Both departments feature research-led teaching, ensuring you're taught by specialists in their research area.

Study abroad

There are chances to study abroad, from a year exchange to summer schools overseas.

Course content

Taught by world-leading experts in both Philosophy and Linguistics, you have a wide range of options to choose from, reflecting the expertise of two diverse departments. We offer modules in all the central areas of Philosophy and Linguistics and you can tailor your degree to reflect your own areas of interest.
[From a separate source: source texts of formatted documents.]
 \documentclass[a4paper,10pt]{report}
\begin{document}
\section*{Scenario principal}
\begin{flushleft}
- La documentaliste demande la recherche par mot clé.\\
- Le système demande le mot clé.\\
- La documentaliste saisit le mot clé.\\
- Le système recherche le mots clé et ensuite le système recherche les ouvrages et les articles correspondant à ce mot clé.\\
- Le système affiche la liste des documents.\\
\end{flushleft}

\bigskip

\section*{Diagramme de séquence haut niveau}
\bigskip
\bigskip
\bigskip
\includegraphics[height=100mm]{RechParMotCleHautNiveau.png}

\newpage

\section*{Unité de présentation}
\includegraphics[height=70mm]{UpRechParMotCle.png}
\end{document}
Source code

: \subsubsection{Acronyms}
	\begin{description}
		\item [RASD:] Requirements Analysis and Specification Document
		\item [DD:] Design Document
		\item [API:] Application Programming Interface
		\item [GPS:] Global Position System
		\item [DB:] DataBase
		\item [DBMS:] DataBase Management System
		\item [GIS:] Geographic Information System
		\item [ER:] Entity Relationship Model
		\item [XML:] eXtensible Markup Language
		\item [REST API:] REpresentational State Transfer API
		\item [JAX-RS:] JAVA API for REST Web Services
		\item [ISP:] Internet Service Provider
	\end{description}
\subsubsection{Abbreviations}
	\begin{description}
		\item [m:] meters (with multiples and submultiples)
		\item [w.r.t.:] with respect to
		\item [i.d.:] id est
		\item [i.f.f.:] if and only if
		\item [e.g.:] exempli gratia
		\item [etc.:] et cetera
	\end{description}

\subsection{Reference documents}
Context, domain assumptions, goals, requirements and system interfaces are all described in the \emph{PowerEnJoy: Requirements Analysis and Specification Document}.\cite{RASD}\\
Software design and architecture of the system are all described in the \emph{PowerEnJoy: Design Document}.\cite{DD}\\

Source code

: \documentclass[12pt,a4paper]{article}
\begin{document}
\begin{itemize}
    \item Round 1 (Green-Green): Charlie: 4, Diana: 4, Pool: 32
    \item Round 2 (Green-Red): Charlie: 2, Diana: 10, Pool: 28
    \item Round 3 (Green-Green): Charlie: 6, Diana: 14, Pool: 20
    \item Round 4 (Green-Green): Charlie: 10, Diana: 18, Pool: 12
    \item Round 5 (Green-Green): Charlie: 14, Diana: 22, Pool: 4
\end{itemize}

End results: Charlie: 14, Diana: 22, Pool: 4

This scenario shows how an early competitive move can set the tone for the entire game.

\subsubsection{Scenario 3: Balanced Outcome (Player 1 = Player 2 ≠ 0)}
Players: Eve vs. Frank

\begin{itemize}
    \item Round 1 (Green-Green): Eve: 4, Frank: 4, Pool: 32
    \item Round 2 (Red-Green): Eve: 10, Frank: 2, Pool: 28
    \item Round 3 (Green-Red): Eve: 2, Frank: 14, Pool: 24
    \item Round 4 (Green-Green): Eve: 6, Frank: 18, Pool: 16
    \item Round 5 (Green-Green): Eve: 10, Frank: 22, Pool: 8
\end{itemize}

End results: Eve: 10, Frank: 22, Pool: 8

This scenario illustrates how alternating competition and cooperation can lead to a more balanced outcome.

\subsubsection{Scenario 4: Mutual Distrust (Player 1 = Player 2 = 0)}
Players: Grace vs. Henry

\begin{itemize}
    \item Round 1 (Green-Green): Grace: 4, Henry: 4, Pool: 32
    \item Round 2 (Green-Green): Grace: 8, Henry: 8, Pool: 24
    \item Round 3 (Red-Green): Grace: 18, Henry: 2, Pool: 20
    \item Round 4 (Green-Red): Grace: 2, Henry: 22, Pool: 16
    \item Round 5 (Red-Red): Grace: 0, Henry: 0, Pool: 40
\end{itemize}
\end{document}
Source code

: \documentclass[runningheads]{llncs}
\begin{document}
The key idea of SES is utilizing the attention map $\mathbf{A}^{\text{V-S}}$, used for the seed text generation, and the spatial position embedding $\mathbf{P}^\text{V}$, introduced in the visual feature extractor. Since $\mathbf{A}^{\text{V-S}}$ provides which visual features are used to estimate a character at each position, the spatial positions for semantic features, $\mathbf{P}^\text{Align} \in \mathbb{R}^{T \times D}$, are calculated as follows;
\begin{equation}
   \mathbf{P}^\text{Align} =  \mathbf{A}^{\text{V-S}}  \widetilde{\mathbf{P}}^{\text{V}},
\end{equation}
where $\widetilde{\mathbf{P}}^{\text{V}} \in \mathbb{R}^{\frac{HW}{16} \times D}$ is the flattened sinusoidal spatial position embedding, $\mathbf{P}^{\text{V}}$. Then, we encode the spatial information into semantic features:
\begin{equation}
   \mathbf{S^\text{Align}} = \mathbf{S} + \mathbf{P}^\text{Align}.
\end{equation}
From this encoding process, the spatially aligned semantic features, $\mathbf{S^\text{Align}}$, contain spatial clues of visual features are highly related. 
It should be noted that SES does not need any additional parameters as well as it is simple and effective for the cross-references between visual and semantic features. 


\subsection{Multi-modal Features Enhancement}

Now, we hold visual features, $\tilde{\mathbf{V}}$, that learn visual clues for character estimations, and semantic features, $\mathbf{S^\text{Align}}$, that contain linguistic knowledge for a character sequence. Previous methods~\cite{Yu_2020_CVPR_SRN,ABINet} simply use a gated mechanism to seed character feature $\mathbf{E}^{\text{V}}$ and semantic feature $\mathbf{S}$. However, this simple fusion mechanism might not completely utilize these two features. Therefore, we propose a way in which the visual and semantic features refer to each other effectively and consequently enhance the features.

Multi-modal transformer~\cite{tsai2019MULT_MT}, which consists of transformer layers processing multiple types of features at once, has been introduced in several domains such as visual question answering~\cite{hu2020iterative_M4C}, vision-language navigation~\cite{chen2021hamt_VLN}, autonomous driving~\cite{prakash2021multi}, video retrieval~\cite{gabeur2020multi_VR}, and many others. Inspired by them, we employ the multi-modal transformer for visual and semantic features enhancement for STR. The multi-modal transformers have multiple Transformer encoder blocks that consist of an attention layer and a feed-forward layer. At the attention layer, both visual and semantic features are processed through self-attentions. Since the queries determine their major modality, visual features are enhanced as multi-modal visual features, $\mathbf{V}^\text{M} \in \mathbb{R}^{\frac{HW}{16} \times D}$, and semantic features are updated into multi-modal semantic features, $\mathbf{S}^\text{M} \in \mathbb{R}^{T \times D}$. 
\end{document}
The modules on offer may vary from year to year.

Study abroad

There are a number of Study Abroad options for students at York. Some of the many opportunities are described here:

Year 1

In first year we will give you a firm grounding in Philosophy by teaching you how to study, think and write philosophically and develop your skills in reasoning and argument. By introducing you to some of the central areas of Philosophy we will challenge you to form your own opinions about the bigger questions. You will also be introduced to the core areas of Linguistics though modules devoted to syntax, semantics, and phonetics and phonology, gaining an appreciation of the nuances of language and the role it plays in human life.

Our current first year modules include:

  • Reason and Argument introduces you to the language of logic, and how it can be used to clarify philosophical problems.
  • Knowledge and Perception considers the nature of knowledge, how we get it, and whether we can be sure that we have it.
  • Metaphysics explores questions about the fundamental nature of reality.
  • Beginning Philosophy introduces a wide range of philosophical topics and the skills required to study at university level.
  • Introduction to Phonetics and Phonology familiarises you with the relationship between the sounds of speech as well as the abstract linguistic system that underlies them, and the basic structure of sound systems across languages.
  • Introduction to Syntax acquaints you with the analysis of the structure of sentences and phrases, and with the theoretical frameworks involved.
  • Introduction to Semantics provides you with the tools needed to analyse meaning in language, and its use in communication.

Academic integrity module

In addition to the above you will also need to complete our online Academic Integrity module.

Year 2

In the second year you'll choose from:

  • A range of Key Ideas modules in Philosophy, looking in more depth at topics in:
    • Theoretical Philosophy (including mind, language, logic, metaphysics)
    • Value (including ethics, philosophy of art)
    • Key figures and movements in the history of philosophy.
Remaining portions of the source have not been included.